COMPUTATIONAL AND BEHAVIORAL ANALYSIS OF CEREBELLAR INFLUENCE OVER COGNITIVE DEVELOPMENT

Abstract

Specific cerebellar lobules form reciprocal loops with neocortical regions associated with executive functions, yet the functional significance of these connections has not yet been explored. Perinatal cerebellar disruption is associated with later cognitive deficit and autism spectrum disorder, suggesting that during postnatal life, the cerebellum may influence social and cognitive development. Interruption of this process has been termed “developmental diaschisis.” Here I report that pharmacogenetic disruption of cerebellar activity can lead to cognitive and social impairments that depend on the age and location of inactivation. Inactivation was accomplished using Designer Receptors Exclusively Activated by Designer Drugs (DREADDs) via lobule-specific injections of construct AAV8-hSynh-M4D( Gi)-mCherry.

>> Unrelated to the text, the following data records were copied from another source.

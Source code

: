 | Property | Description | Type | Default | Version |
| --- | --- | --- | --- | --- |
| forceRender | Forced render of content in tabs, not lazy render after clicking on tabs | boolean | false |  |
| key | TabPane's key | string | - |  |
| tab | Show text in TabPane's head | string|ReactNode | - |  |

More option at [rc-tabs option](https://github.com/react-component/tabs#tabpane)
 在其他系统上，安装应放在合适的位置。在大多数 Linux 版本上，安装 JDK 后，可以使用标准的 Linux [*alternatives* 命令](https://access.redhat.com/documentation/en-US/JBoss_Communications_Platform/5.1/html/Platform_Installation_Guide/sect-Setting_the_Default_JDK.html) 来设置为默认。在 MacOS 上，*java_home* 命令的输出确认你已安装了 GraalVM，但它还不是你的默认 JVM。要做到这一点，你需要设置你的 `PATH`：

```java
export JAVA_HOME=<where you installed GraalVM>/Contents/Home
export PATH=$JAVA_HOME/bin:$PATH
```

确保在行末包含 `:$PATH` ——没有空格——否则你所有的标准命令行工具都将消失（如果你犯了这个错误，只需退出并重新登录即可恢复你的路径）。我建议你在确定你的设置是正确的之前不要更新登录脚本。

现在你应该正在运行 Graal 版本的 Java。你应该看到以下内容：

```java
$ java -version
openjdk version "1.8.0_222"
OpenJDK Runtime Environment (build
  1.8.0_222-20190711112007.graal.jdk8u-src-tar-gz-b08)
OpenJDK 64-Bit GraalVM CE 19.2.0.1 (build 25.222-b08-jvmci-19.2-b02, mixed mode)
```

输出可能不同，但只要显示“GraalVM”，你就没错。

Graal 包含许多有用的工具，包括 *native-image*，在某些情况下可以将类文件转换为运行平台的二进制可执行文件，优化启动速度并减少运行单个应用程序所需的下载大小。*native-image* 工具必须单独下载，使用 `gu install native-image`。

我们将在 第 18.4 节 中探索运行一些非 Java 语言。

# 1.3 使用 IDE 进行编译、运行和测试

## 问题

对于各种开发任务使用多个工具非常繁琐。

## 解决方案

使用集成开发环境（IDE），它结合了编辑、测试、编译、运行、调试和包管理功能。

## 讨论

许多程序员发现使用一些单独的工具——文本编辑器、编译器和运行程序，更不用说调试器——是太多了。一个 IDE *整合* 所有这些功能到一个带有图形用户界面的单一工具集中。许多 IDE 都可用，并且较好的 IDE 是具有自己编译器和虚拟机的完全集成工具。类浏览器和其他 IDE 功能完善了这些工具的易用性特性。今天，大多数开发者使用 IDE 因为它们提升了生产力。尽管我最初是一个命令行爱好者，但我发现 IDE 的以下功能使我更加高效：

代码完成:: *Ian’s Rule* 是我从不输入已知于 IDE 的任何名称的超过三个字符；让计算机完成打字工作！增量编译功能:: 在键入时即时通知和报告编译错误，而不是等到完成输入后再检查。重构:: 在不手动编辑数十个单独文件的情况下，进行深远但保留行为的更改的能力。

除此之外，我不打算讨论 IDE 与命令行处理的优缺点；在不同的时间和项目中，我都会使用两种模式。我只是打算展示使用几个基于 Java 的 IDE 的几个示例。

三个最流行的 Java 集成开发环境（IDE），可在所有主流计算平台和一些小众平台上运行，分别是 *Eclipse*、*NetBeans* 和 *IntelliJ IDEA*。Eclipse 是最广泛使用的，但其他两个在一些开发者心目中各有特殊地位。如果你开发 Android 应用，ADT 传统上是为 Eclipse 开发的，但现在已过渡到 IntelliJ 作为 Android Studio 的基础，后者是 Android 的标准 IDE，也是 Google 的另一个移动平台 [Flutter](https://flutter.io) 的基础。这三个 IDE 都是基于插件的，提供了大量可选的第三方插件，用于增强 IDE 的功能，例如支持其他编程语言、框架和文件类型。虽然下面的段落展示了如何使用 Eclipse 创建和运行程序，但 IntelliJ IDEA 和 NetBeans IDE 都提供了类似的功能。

DREADD agonist clozapine-N-oxide (CNO) was either administered orally from P30 through P56 and then withdrawn for testing (the developmental condition) or administered via intraperitoneal injection at the time of testing (the acute adult condition). In both cases, adult mice were tested in learning ability, perseveration, sociability, exploratory behavior, and anxiety tasks. To analyze the data, we used Principal Component Analysis to define behavioral modes that combined multiple parameters of learning and behavior. Developmental inactivation of Crus II reduced exploratory and social behavior, and developmental inactivation of Crus I caused reduced social interaction, impaired learning ability, and repetitive behavior. These effects were specific to the developmental condition, and were not found when Crus I and II were perturbed acutely in adult mice. Developmental and adult disruption of Lobules VI and VII had complex, age-dependent effects on learning and reversal in the Ymaze assay and anxiety in the Elevated Plus Maze, suggesting that these lobules continue to moderate cognitive behaviors in adulthood. This study provides direct evidence for the developmental diaschisis hypothesis of cerebellar contribution to cognitive and social function.